On Sun, Feb 25, 2018 at 11:02 AM, Johannes Thumshirn <jthumshirn@...e.de> wrote:
> Arnd Bergmann <arnd@...db.de> writes:
>> 32-bit architectures generally cannot use writeq(), so we now get a build
>> failure for the lpfc driver:
>>
>> drivers/scsi/lpfc/lpfc_sli.c: In function 'lpfc_sli4_wq_put':
>> drivers/scsi/lpfc/lpfc_sli.c:145:4: error: implicit declaration of function 'writeq'; did you mean 'writeb'? [-Werror=implicit-function-declaration]
> Hi Arnd,
> why can't we use the writeq() from 'io-64-nonatomic-lo-hi.h'? I always
> thought these are compat versions for 32 Bit archs and even asked James
> to do so, what's why he did the change in the first place.

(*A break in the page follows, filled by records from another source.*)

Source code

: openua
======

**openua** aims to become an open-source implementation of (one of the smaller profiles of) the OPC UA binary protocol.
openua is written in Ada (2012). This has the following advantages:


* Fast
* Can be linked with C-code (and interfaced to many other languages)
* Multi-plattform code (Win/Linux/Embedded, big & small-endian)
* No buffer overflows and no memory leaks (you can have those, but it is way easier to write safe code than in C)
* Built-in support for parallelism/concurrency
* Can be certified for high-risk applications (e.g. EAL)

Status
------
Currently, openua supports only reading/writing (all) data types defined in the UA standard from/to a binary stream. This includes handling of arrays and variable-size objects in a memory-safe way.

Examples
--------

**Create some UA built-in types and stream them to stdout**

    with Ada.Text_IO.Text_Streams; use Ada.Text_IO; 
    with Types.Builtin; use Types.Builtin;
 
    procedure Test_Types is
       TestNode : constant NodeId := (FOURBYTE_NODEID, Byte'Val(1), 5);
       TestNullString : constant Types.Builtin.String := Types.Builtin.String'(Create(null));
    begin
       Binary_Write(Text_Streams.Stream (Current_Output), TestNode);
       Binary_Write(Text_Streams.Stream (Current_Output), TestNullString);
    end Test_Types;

That could work as well, if someone can figure out what the correct incantation
is that works on big-endian 32-bit architectures. I think the simplest
version that
works everywhere would be

lo_hi_writeq(__le32_to_cpup(__le32 __force *)p) |
(u64)__le32_to_cpup(__le32 __force *)p +1) << 32));

but this is ugly as hell and makes my head spin. I definitely would't want that
applied without being tested properly first on a variety of architectures.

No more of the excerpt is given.